The Moscow-Pullman Daily News is a daily newspaper in the northwestern United States, serving the Moscow, Idaho, and Pullman, Washington, metropolitan area. The two cities on the Palouse are the homes of the two states' land grant universities, the University of Idaho and Washington State University.

==History==
The newspaper has been published continuously in Moscow for years, since September 28, 1911. It began as the Daily Star-Mirror, which started as the Moscow Mirror in 1882 and the North Idaho Star in 1887, with a merger in 1905. A final intracity competitor was gained with the arrival of Frank B. Robinson's Moscow News Review, which began in 1933 and went to daily publication in September 1935. The two papers merged in November 1939 and ran briefly under a lengthy combined name, then became the Daily Idahonian.

The Palouse Empire News for Whitman County was added in 1984 and later became the Daily News.
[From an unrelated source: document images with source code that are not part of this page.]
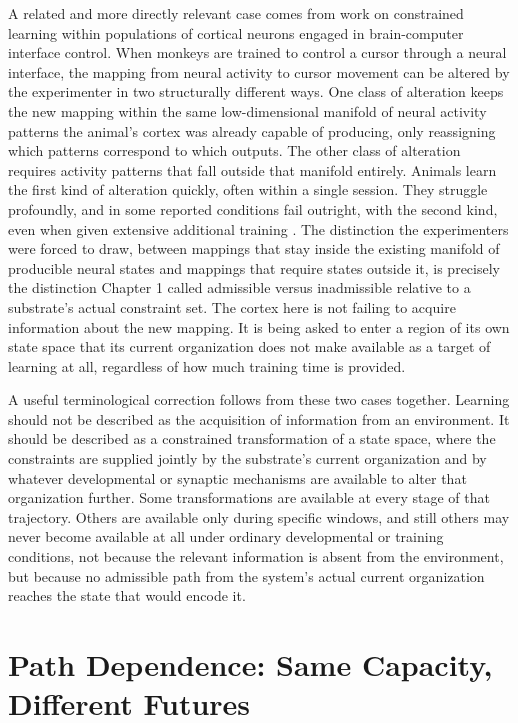 \documentclass[11pt]{book}
\begin{document}
A related and more directly relevant case comes from work on constrained learning within populations of cortical neurons engaged in brain-computer interface control. When monkeys are trained to control a cursor through a neural interface, the mapping from neural activity to cursor movement can be altered by the experimenter in two structurally different ways. One class of alteration keeps the new mapping within the same low-dimensional manifold of neural activity patterns the animal's cortex was already capable of producing, only reassigning which patterns correspond to which outputs. The other class of alteration requires activity patterns that fall outside that manifold entirely. Animals learn the first kind of alteration quickly, often within a single session. They struggle profoundly, and in some reported conditions fail outright, with the second kind, even when given extensive additional training \cite{sadtler2014}. The distinction the experimenters were forced to draw, between mappings that stay inside the existing manifold of producible neural states and mappings that require states outside it, is precisely the distinction Chapter 1 called admissible versus inadmissible relative to a substrate's actual constraint set. The cortex here is not failing to acquire information about the new mapping. It is being asked to enter a region of its own state space that its current organization does not make available as a target of learning at all, regardless of how much training time is provided.

A useful terminological correction follows from these two cases together. Learning should not be described as the acquisition of information from an environment. It should be described as a constrained transformation of a state space, where the constraints are supplied jointly by the substrate's current organization and by whatever developmental or synaptic mechanisms are available to alter that organization further. Some transformations are available at every stage of that trajectory. Others are available only during specific windows, and still others may never become available at all under ordinary developmental or training conditions, not because the relevant information is absent from the environment, but because no admissible path from the system's actual current organization reaches the state that would encode it.

\section{Path Dependence: Same Capacity, Different Futures}
\end{document}
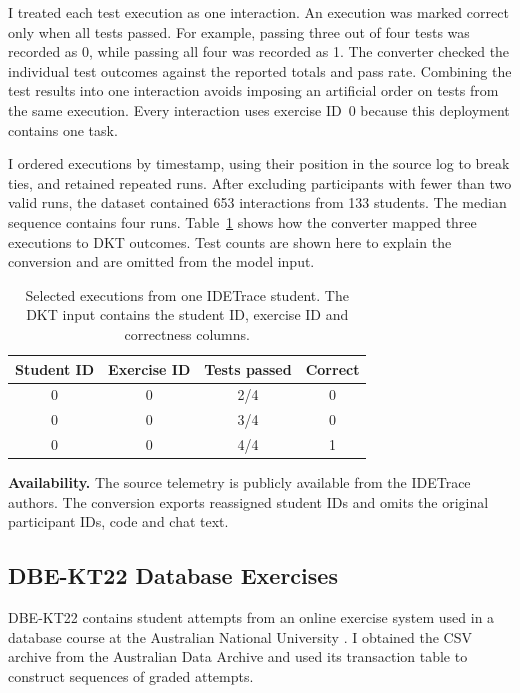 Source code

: \documentclass[11pt]{article}
\begin{document}
I treated each test execution as one interaction. An execution was
marked correct only when all tests passed. For example, passing three
out of four tests was recorded as 0, while passing all four was
recorded as 1. The converter checked the individual test outcomes
against the reported totals and pass rate. Combining the test results
into one interaction avoids imposing an artificial order on tests
from the same execution. Every interaction uses exercise ID~0 because
this deployment contains one task.

I ordered executions by timestamp, using their position in the source
log to break ties, and retained repeated runs. After excluding
participants with fewer than two valid runs, the dataset contained
653 interactions from 133 students. The median sequence contains
four runs. Table~\ref{tab:idetrace-input} shows how the converter
mapped three executions to DKT outcomes. Test counts are shown here
to explain the conversion and are omitted from the model input.

\begin{table}[H]
\centering
\small
\begin{tabular}{@{}cccc@{}}
\hline
Student ID & Exercise ID & Tests passed & Correct \\
\hline
0 & 0 & 2/4 & 0 \\
0 & 0 & 3/4 & 0 \\
0 & 0 & 4/4 & 1 \\
\hline
\end{tabular}
\caption{Selected executions from one IDETrace student. The DKT
input contains the student ID, exercise ID and correctness columns.}
\label{tab:idetrace-input}
\end{table}

\textbf{Availability.} The source telemetry is publicly available
from the IDETrace authors. The conversion exports reassigned student
IDs and omits the original participant IDs, code and chat text.

\subsection{DBE-KT22 Database Exercises}

DBE-KT22 contains student attempts from an online exercise system
used in a database course at the Australian National University
\citep{abdelrahman2022dbekt22}. I obtained the CSV archive from the
Australian Data Archive and used its transaction table to construct
sequences of graded attempts.
\end{document}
Later in the 1980s the paper was acquired by Kerns-Tribune of Salt Lake City, Utah. The Idahonian and the Daily News were merged in late 1991 and became the Moscow-Pullman Daily News. Kerns-Tribune was acquired by TCI in 1997; all the company's papers except The Salt Lake Tribune were acquired by A.L. Alford Jr. the following year.
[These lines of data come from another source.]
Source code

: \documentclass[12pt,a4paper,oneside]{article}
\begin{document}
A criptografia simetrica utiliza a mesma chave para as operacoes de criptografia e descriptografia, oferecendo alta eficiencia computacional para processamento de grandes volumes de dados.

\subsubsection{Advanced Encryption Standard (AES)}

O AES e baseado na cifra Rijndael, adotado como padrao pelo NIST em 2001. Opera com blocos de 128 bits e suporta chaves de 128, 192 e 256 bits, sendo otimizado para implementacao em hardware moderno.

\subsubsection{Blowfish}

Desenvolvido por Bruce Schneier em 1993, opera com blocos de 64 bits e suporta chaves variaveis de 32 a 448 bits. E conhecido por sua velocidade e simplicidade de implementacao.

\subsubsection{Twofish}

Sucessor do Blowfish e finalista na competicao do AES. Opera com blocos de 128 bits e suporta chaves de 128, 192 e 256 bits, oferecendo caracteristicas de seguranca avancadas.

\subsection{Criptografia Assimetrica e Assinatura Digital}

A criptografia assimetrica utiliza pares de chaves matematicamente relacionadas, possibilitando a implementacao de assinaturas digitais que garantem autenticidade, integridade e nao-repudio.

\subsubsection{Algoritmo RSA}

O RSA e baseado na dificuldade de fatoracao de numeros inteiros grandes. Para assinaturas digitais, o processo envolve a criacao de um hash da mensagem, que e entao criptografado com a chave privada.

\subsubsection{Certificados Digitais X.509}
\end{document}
For decades the newspaper's facilities were at 409 South Jackson Street. After printing operations moved south to Lewiston, it downsized its headquarters in Moscow in 2013 and moved three blocks east, to the federal building. In 2023, the Moscow office was closed

In 2020, the newspaper eliminated its Monday print edition. In 2024, the newspaper reduced the number of print editions to two a week, Thursdays and Saturdays. The paper also switched from carrier to postal delivery.

==Notable employees==
The first editor of the Moscow Mirror was Willis Sweet (1856–1925), Idaho's first elected congressman following statehood in 1890. He had come to Moscow after learning the printer's trade in Nebraska; he was later an attorney, judge, and territorial supreme court justice. Sweet was instrumental in obtaining the University of Idaho for Moscow and was the first president of its board of regents (1889-1893).

Tom McCall (1913–1983), governor of Oregon (1967–1975), was a young reporter in Moscow for five years (1937–1942) for the News-Review and the Daily Idahonian.